Disappointing, too, to learn the GOP co-chairman’s brain is so addled by conspiracy theories she’d lend credibility to the foolishness that children are being allowed to do their business in litter boxes.
Maddock was also one of 16 Michigan Republican officials who signed a document submitted to the Electoral College saying Michigan’s electoral votes should go to to former President Donald Trump, even though he decisively lost the election here.
She boasted at a local party meeting that she and the others did so at Trump’s urging. Subverting an election is not something for which anyone should be proud.
Another video surfaced this week of Maddock taunting protesters during a Black Lives Matter protest in 2020.

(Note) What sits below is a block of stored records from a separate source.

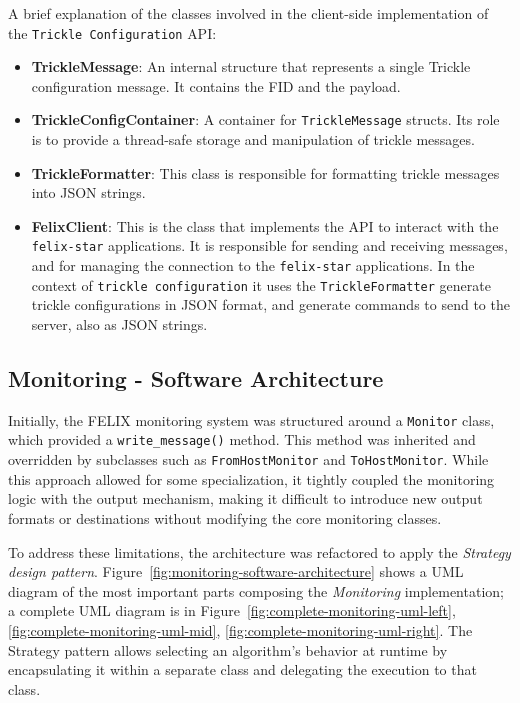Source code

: A brief explanation of the classes involved in the client-side implementation of the \texttt{Trickle Configuration} \acs{API}:

\begin{itemize}
    \item \textbf{TrickleMessage}: An internal structure that represents a single Trickle configuration message. It contains the \acs{FID} and the payload.
    
    \item \textbf{TrickleConfigContainer}: A container for \texttt{TrickleMessage} structs. Its role is to provide a thread-safe storage and manipulation of trickle messages.
    
    \item \textbf{TrickleFormatter}: This class is responsible for formatting trickle messages into JSON strings.
    
    \item \textbf{FelixClient}: This is the class that implements the \acs{API} to interact with the \texttt{felix-star} applications. It is responsible for sending and receiving messages, and for managing the connection to the \texttt{felix-star} applications. In the context of \texttt{trickle configuration} it uses the \texttt{TrickleFormatter} generate trickle configurations in JSON format, and generate commands to send to the server, also as JSON strings.
\end{itemize}


\subsection{Monitoring - Software Architecture}

Initially, the \acs{FELIX} monitoring system was structured around a \texttt{Monitor} class, which provided a \texttt{write\_message()} method. This method was inherited and overridden by subclasses such as \texttt{FromHostMonitor} and \texttt{ToHostMonitor}. While this approach allowed for some specialization, it tightly coupled the monitoring logic with the output mechanism, making it difficult to introduce new output formats or destinations without modifying the core monitoring classes.

To address these limitations, the architecture was refactored to apply the \textit{Strategy design pattern}. Figure~\ref{fig:monitoring-software-architecture} shows a UML diagram of the most important parts composing the \textit{Monitoring} implementation; a complete UML diagram is in Figure~\ref{fig:complete-monitoring-uml-left}, \ref{fig:complete-monitoring-uml-mid}, \ref{fig:complete-monitoring-uml-right}. The Strategy pattern allows selecting an algorithm's behavior at runtime by encapsulating it within a separate class and delegating the execution to that class.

Republicans have an incredible opportunity this year to exploit the electorate’s discontent with failed Democratic leadership.

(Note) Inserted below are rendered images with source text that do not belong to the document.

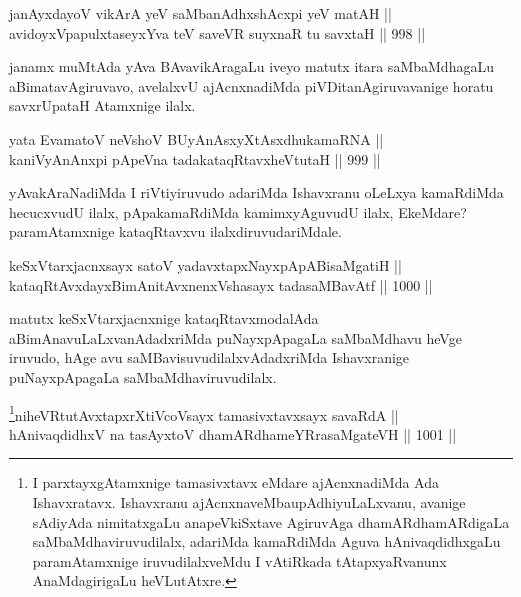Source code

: 
\begin{shl}
janAyxdayoV vikArA yeV saMbanAdhxshAcxpi yeV matAH || \\
avidoyxVpapulxtaseyxYva teV saveVR suyxnaR tu savxtaH \hfill || 998 ||  
\end{shl}

\begin{artha}
janamx muMtAda yAva BAvavikAragaLu iveyo matutx itara saMbaMdhagaLu aBimatavAgiruvavo, avelalxvU ajAcnxnadiMda piVDitanAgiruvavanige horatu savxrUpataH Atamxnige ilalx.
\end{artha}

\begin{shl}
yata EvamatoV neVshoV BUyAnAsxyXtAsxdhukamaRNA || \\
kaniVyAnAnxpi pApeVna tadakataqRtavxheVtutaH \hfill || 999 ||  
\end{shl}

\begin{artha}
yAvakAraNadiMda I riVtiyiruvudo adariMda Ishavxranu oLeLxya kamaRdiMda hecucxvudU ilalx, pApakamaRdiMda kamimxyAguvudU ilalx, EkeMdare? paramAtamxnige kataqRtavxvu ilalxdiruvudariMdale.
\end{artha}

\begin{shl}
keSxVtarxjacnxsayx satoV yadavxtapxNayxpApABisaMgatiH || \\
kataqRtAvxdayxBimAnitAvxnenxVshasayx tadasaMBavAtf \hfill || 1000 ||  
\end{shl}

\begin{artha}
matutx keSxVtarxjacnxnige kataqRtavxmodalAda aBimAnavuLaLxvanAdadxriMda puNayxpApagaLa saMbaMdhavu heVge iruvudo, hAge avu saMBavisuvudilalxvAdadxriMda Ishavxranige puNayxpApagaLa saMbaMdhaviruvudilalx.
\end{artha}

\begin{shl}
\footnote{I parxtayxgAtamxnige tamasivxtavx eMdare ajAcnxnadiMda Ada Ishavxratavx. Ishavxranu ajAcnxnaveMba\break upAdhiyuLaLxvanu, avanige sAdiyAda nimitatxgaLu anapeVkiSxtave AgiruvAga dhamARdhamARdigaLa saMbaMdhaviruvudilalx, adariMda kamaRdiMda Aguva hAnivaqdidhxgaLu paramAtamxnige iruvudilalxveMdu I vAtiRkada tAtapxyaRvanunx AnaMdagirigaLu heVLutAtxre.}niheVRtutAvxtapxrXtiVcoV\s sayx tamasivxtavxsayx savaRdA || \\
hAnivaqdidhxV na tasAyxtoV dhamARdhameYRrasaMgateVH \hfill || 1001 ||  
\end{shl}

To do so, they’ll need to bring independents into their fold. Polls suggest unaligned voters are open to hooking up with the GOP.
But few are likely to walk through a door being held open by a hater.
This is a time for mature, sober, intelligent leadership in the Republican Party. But the antics of one highly placed crackpot can influence the perception of the whole party.
Republicans must be aware of their image problem. If they don’t want voters to think they are rubes and racists, they have to stop upholding those who act like rubes and racists.
Maddock should be asked to step down, and if she refuses, forced out.